Round 3 you can't. Valentin won that all day. Round 1 though... I think you have to remember that "significant strike" is an effectively meaningless term at the end of the day. It's just something that the UFC statisticians come up with and arbitrarily decide on in the moment. It has no bearing on scoring.
People forget that techniques are scored by their impactful results. What impactful results did Valentin achieve with his strikes in Rounds 1 and 2? Sure, Finney didn't really mount attacks from his takedowns, but at least he effectively neutered his opponent's offense and dictated the pace & location at which the fight took place whilst achieving advantageous positions... that sounds like nominally "Effective Grappling", albeit the most absolutely low-level and boring style of such.
If Valentin had been splitting Finney open from the bottom with elbows or rocking him with upkicks/hammerfists or something, absolutely give him those fucking rounds. But the fact that he nominally landed X amount more (utterly ineffective) strikes because a spreadsheet tells us he did and thus did "MOAR DAMAGE" is a pretty silly way of determining that he won a fight IMO... it's ironically dragging the dreaded CompuBox logic of Tony Weeks' beloved sport into the UFC.
In addition, it's pretty well-established that when nothing much happens in the Effective Striking/Grappling or when the two are about equal, you go to the secondary and then tertiary scoring criteria of Effective Aggression followed thereafter by Octagon Control. I guess you could make an argument that Valentin was "more aggressive" because he was throwing more strikes and these had more chance to create an opening to finish the fight, but I don't think that holds water because Finney had all the forward pressure, executed a high-amplitude slam or two (something we have seen have fight-finishing implications), and again the qualifier is effective while Robert's strikes in Round 1 were anything but. Once you get to Octagon Control it's no contest, all Finney.
Furthermore, things like Dominance & Duration are part of the scoring metrics. Dominance explicitly states that you look for a fighter to set up impactful strikes/submission attacks from dominant positions rather than simply holding said positions, but then goes on to state that this is merely the primary thing a judge should be looking for and that a fighter can still assert Dominance in an MMA scoring context by consistently keeping their opponent in a "defensive or reactive mode" through constant positional changes. Finney more or less did that in Round 1 with his mat returns. This isn't even mentioning Duration, which states that the time spent "effectively attacking, controlling, or impacting one's opponent" is part of the scoring criteria.

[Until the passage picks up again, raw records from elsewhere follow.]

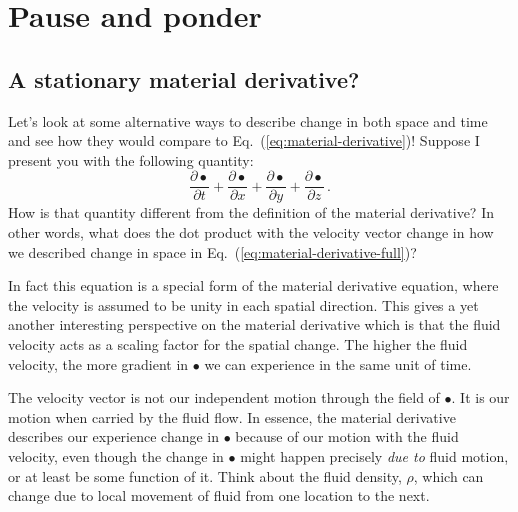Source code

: \section{Pause and ponder}

\subsection{A stationary material derivative?}

Let's look at some alternative ways to describe change in both space and time and see how they would compare to Eq.~(\ref{eq:material-derivative})! Suppose I present you with the following quantity:
\begin{equation} \label{eq:all-derivatives}
\frac{\partial \bullet}{\partial t} + \frac{\partial \bullet}{\partial x} + \frac{\partial \bullet}{\partial y} + \frac{\partial \bullet}{\partial z} \, .
\end{equation}
How is that quantity different from the definition of the material derivative? In other words, what does the dot product with the velocity vector change in how we described change in space in Eq.~(\ref{eq:material-derivative-full})?

In fact this equation is a special form of the material derivative equation, where the velocity is assumed to be unity in each spatial direction. This gives a yet another interesting perspective on the material derivative which is that the fluid velocity acts as a scaling factor for the spatial change. The higher the fluid velocity, the more gradient in $\bullet$ we can experience in the same unit of time.





The velocity vector is not our independent motion through the field of $\bullet$. It is our motion when carried by the fluid flow. In essence, the material derivative describes our experience change in $\bullet$ because of our motion with the fluid velocity, even though the change in $\bullet$ might happen precisely \textit{due to} fluid motion, or at least be some function of it. Think about the fluid density, $\rho$, which can change due to local movement of fluid from one location to the next.





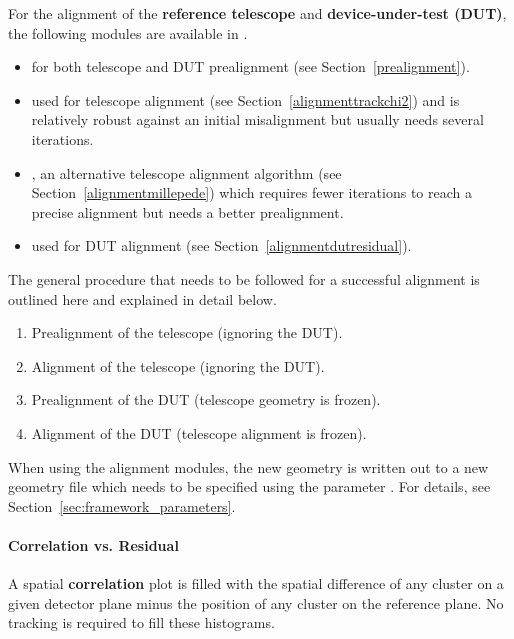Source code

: For the alignment of the \textbf{reference telescope} and \textbf{device-under-test (DUT)}, the following modules are available in \corry.
\begin{itemize}
\item {} for both telescope and DUT prealignment (see Section~\ref{prealignment}).
\item {} used for telescope alignment (see Section~\ref{alignmenttrackchi2}) and is relatively robust against an initial misalignment but usually needs several iterations.
\item {}, an alternative telescope alignment algorithm (see Section~\ref{alignmentmillepede}) which requires fewer iterations to reach a precise alignment but needs a better prealignment.
\item {} used for DUT alignment (see Section~\ref{alignmentdutresidual}).
\end{itemize}

The general procedure that needs to be followed for a successful alignment is outlined here and explained in detail below.
\begin{enumerate}
\item Prealignment of the telescope (ignoring the DUT).
\item Alignment of the telescope (ignoring the DUT).
\item Prealignment of the DUT (telescope geometry is frozen).
\item Alignment of the DUT (telescope alignment is frozen).
\end{enumerate}

\begin{warning}
When using the alignment modules, the new geometry is written out to a new geometry file which needs to be specified using the parameter .
For details, see Section~\ref{sec:framework_parameters}.
\end{warning}

\paragraph{Correlation vs. Residual}

A spatial \textbf{correlation} plot is filled with the spatial difference of any cluster on a given detector plane minus the position of any cluster on the reference plane. No tracking is required to fill these histograms.

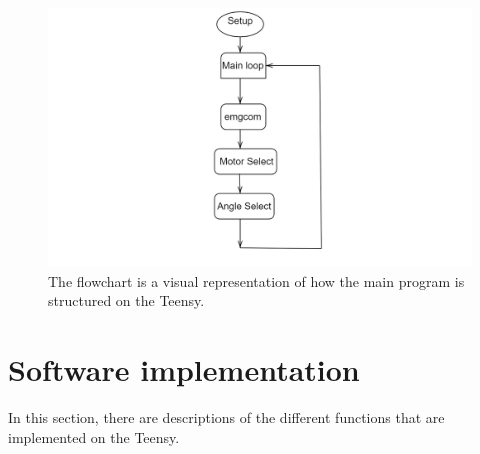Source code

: \begin{figure}[H]
    \centering
    \includegraphics[width=\textwidth]{Figures/Technical_figures/diagen.png}
    \caption{The flowchart is a visual representation of how the main program is structured on the Teensy.}
    \label{fig:generalflowchart}
\end{figure}

\section{Software implementation}
In this section, there are descriptions of the different functions that are implemented on the Teensy.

At the end of the day, a big part of me expected this to happen after Valentin got fucked up by Loder. I picked Rob to win on a hunch and was sort of rooting for him, but I don't feel like he did. The guy got smushed for 10 minutes. I don't mind giving him Round 1 and you can certainly make an argument for doing so... but I don't think that those strikes he was landing were sufficiently "impactful and effective" to make up for getting tossed around like an unruly child and pancaked against the cage for minutes at a time. Especially since "cumulative impact" is a thing per the Rules, getting mat-returned hurts, and having your energy reserves sapped by what the other guy is doing to you is also scoreable.